When the commercials came on, he had no idea what to say. His mother would ride in on a barge of stories about family friends or simply accounts of her day. Connell felt disrespectful delivering reports from the front lines of experience. He felt a little better talking about things his father knew already or that they had experienced together, but it felt awkward to introduce them into conversation. Still, he could feel it coming, the need to revert to the familiar.

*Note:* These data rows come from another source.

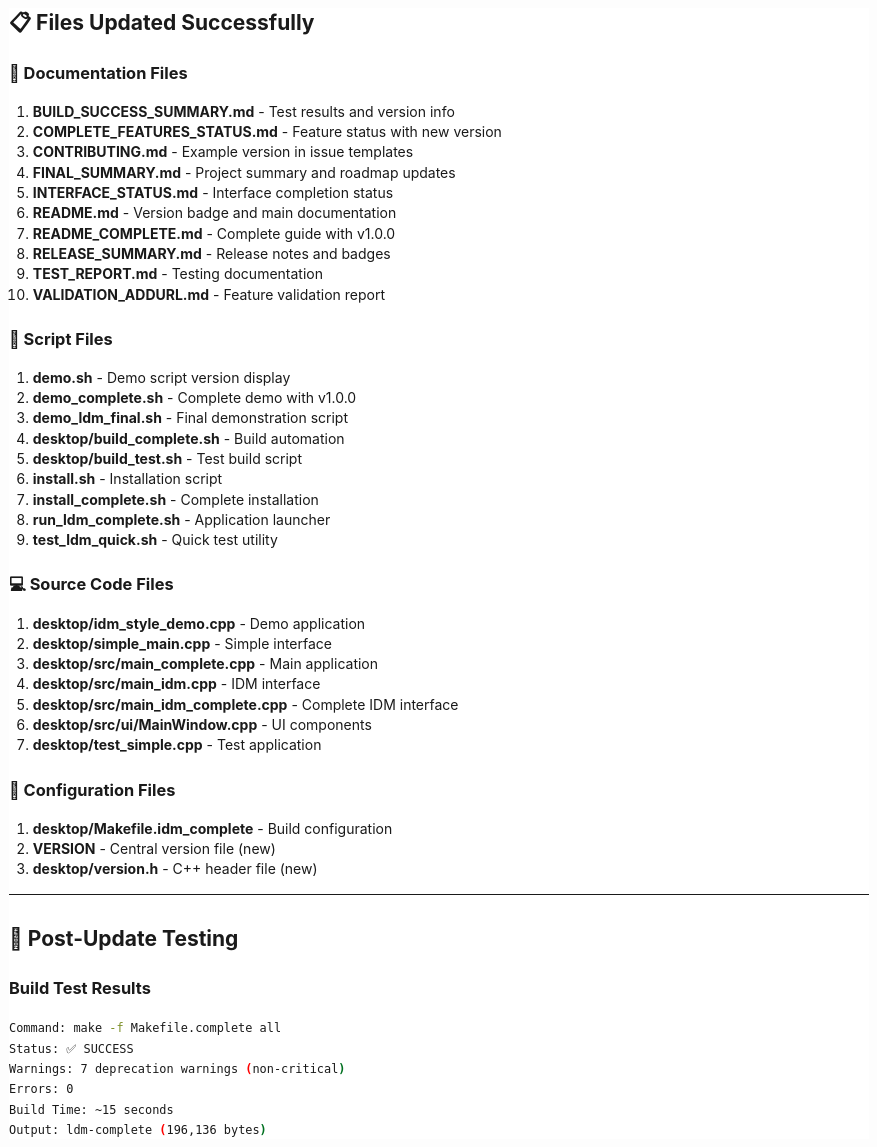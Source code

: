 
## 📋 Files Updated Successfully

### 📖 Documentation Files
1. **BUILD_SUCCESS_SUMMARY.md** - Test results and version info
2. **COMPLETE_FEATURES_STATUS.md** - Feature status with new version
3. **CONTRIBUTING.md** - Example version in issue templates
4. **FINAL_SUMMARY.md** - Project summary and roadmap updates
5. **INTERFACE_STATUS.md** - Interface completion status
6. **README.md** - Version badge and main documentation
7. **README_COMPLETE.md** - Complete guide with v1.0.0
8. **RELEASE_SUMMARY.md** - Release notes and badges
9. **TEST_REPORT.md** - Testing documentation
10. **VALIDATION_ADDURL.md** - Feature validation report

### 🔧 Script Files
1. **demo.sh** - Demo script version display
2. **demo_complete.sh** - Complete demo with v1.0.0
3. **demo_ldm_final.sh** - Final demonstration script
4. **desktop/build_complete.sh** - Build automation
5. **desktop/build_test.sh** - Test build script
6. **install.sh** - Installation script
7. **install_complete.sh** - Complete installation
8. **run_ldm_complete.sh** - Application launcher
9. **test_ldm_quick.sh** - Quick test utility

### 💻 Source Code Files
1. **desktop/idm_style_demo.cpp** - Demo application
2. **desktop/simple_main.cpp** - Simple interface
3. **desktop/src/main_complete.cpp** - Main application
4. **desktop/src/main_idm.cpp** - IDM interface
5. **desktop/src/main_idm_complete.cpp** - Complete IDM interface
6. **desktop/src/ui/MainWindow.cpp** - UI components
7. **desktop/test_simple.cpp** - Test application

### 📄 Configuration Files
1. **desktop/Makefile.idm_complete** - Build configuration
2. **VERSION** - Central version file (new)
3. **desktop/version.h** - C++ header file (new)

---

## 🧪 Post-Update Testing

### Build Test Results
```bash
Command: make -f Makefile.complete all
Status: ✅ SUCCESS
Warnings: 7 deprecation warnings (non-critical)
Errors: 0
Build Time: ~15 seconds
Output: ldm-complete (196,136 bytes)
```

“I have to say I like Paul O’Neill,” Connell pronounced academically. His father continued to look at the television. “I’m not one of those Mets fans who hate a guy like that just to hate him. He’s the heart of that team, a blue-collar worker.” The silence on his father’s end of the exchange was growing desperate. “Yankees or not, it was exciting to have a New York team in the playoffs again.” This last remark seemed to have gotten his father’s attention, because his face brightened into a smile, as though it were news to him; and then Connell realized that it was news to him, even though he’d watched all the playoff games the previous October and Connell had called after every one.

“Yeah!” he said. “Good!”

Connell felt stupid for trying to tread carefully around the old man. It was time to face facts: his father’s short-term memory was shot. He probably didn’t remember anything longer than a few minutes. As soon as Connell left the room, his father wouldn’t even know he had come home in the first place. He wouldn’t have wanted his son to sit around with him on a Friday night; it would have embarrassed him, and Connell didn’t want him to be embarrassed, so he went upstairs to get ready, because there were people he hadn’t seen in a long time.

? ? ?

He still had his first bottle of cologne, which he had made last a few years by dabbing it sparingly, once behind each ear, once on either side of the neck. He had sweated it out on dance floors and left its trace in heated grapplings on couches. When he’d departed for college, he’d left it behind on the counter in his bathroom, a little offering at the altar of adolescence.

He found the bottle in his parents’ bathroom, down to the dregs. A vague horror crept into him, turning to fury. His father must have scooped the bottle up in his wanderings through the house. He could see him struggling to open it, sloshing its contents around, watching it pour through his fingers into the sink. He imagined him clapping it to his neck and chest in big cupped palms and uncoordinated splashes, trying to steal some of the future that stretched out before his son. How much could he even smell anymore? And what use did he have for cologne anyway? That part of his life was over.

Connell marched downstairs with the bottle. “Did you do this?” he asked, thrusting it under his nose. “Did you take this? There was more than half a bottle in here.”

“I don’t know,” his father said, looking scared. “I don’t know.”

This time he didn’t soften it for him.